_Problem_
Lines from the entries below that hold "find" form the answer; copy all of them.

Stored dataset items:
───
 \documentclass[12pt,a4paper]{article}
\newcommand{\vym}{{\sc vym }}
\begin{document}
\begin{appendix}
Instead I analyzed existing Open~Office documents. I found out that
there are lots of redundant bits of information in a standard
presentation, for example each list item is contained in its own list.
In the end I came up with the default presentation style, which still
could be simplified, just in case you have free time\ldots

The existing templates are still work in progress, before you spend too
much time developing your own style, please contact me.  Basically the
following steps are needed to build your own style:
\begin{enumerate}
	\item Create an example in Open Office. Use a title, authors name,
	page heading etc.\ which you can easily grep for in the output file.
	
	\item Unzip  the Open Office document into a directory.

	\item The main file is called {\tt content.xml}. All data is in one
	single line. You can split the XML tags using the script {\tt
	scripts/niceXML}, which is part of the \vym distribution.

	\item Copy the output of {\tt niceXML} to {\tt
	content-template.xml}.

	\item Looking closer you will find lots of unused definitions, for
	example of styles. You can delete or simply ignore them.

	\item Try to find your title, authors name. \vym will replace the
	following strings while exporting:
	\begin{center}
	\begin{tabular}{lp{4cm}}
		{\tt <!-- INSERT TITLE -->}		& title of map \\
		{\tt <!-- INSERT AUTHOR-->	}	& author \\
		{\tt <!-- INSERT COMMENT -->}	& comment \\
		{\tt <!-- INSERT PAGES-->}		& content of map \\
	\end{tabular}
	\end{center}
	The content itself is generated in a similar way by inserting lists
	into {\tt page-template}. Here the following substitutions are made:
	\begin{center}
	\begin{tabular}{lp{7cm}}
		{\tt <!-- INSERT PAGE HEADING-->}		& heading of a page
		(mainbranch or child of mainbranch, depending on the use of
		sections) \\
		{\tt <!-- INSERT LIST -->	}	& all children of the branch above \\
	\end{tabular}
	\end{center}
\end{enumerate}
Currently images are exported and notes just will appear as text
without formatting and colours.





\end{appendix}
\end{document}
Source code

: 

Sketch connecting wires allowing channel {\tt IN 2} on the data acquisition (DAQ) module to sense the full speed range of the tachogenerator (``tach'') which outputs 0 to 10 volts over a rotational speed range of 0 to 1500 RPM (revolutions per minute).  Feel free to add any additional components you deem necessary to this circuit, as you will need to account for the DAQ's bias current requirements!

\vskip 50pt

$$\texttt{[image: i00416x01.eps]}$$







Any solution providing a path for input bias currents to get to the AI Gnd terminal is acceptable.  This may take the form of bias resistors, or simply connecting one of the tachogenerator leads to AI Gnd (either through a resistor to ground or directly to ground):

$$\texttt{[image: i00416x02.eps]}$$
───
_Answer to this exercise_
	\item Looking closer you will find lots of unused definitions, for
	\item Try to find your title, authors name. \vym will replace the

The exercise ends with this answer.